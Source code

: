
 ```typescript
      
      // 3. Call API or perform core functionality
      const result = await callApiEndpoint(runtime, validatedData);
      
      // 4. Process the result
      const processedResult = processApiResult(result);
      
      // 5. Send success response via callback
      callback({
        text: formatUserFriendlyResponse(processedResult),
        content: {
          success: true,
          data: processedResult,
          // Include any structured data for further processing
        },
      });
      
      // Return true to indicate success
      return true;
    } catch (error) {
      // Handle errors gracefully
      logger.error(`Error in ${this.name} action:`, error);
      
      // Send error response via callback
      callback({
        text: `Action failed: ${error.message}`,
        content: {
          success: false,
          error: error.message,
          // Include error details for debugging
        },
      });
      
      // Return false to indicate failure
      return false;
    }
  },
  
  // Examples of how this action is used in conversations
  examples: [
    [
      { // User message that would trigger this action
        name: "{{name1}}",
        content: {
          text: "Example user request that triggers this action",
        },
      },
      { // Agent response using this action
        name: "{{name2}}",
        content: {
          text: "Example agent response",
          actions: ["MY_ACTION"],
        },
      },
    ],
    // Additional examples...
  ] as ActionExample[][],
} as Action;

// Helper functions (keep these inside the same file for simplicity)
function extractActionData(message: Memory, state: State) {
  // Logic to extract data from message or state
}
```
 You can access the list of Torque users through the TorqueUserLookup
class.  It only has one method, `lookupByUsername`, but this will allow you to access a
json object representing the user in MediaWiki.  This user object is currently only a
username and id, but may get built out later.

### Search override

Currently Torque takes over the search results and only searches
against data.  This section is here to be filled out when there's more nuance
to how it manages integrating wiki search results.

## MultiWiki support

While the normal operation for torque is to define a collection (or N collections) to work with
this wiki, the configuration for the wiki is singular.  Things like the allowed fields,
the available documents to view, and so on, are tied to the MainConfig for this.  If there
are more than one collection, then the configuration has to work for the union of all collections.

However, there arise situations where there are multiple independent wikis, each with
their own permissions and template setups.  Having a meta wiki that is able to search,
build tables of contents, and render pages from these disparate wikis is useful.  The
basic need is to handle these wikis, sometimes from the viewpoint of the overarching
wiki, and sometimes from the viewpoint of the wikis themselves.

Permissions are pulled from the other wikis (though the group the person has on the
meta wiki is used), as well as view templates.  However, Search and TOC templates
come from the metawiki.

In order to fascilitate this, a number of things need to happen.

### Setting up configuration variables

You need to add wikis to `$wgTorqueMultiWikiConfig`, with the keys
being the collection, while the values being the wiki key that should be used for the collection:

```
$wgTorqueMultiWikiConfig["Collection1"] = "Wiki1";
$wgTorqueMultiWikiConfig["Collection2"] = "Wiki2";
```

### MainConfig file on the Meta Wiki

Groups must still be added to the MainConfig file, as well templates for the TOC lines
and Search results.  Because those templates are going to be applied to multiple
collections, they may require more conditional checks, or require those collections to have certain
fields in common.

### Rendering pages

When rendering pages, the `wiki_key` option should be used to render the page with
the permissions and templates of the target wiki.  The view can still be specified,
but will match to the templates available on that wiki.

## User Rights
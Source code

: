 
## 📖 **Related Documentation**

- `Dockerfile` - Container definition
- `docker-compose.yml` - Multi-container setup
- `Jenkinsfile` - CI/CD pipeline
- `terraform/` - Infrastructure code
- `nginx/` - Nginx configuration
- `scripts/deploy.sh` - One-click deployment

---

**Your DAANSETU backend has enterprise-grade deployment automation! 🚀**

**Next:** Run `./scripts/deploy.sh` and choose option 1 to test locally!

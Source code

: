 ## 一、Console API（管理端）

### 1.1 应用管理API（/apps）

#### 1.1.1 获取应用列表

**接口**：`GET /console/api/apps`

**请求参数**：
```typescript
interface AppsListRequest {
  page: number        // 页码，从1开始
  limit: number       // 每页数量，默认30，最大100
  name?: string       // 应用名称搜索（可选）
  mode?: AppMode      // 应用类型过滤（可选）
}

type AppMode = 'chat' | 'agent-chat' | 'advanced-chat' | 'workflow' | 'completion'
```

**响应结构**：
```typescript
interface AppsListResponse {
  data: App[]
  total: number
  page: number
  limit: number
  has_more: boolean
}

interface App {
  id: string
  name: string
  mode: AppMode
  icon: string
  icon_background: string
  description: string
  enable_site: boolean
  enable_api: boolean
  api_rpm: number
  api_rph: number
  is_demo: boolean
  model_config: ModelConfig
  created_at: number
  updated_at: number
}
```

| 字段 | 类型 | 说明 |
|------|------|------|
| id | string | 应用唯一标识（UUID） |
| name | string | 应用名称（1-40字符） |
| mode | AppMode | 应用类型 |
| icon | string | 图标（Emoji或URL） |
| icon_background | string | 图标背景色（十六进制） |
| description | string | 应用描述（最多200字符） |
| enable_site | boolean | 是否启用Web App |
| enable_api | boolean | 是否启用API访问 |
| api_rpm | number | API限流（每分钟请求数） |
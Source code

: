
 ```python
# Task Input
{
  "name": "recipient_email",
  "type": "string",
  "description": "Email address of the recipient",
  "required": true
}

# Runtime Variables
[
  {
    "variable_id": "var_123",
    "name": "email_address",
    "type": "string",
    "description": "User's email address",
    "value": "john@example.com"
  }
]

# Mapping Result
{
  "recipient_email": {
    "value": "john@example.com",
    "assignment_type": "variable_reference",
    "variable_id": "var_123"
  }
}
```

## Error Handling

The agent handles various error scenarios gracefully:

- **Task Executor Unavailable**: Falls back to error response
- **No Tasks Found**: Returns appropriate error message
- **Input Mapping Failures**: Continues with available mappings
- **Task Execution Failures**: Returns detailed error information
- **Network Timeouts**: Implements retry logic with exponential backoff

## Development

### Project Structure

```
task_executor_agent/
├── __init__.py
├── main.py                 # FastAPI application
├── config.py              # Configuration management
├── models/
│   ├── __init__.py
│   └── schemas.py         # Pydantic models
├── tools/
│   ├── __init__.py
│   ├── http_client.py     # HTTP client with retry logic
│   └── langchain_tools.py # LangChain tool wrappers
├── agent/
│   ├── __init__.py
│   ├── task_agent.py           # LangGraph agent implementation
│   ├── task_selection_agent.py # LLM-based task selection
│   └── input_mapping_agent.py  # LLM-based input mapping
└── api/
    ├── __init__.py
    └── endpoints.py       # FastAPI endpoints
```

• _GOAL OF THE EXERCISE_: Whenever a line of the data above holds the word "access", it counts once; report the total number of such lines and nothing more.

• _ANSWER AREA_: 2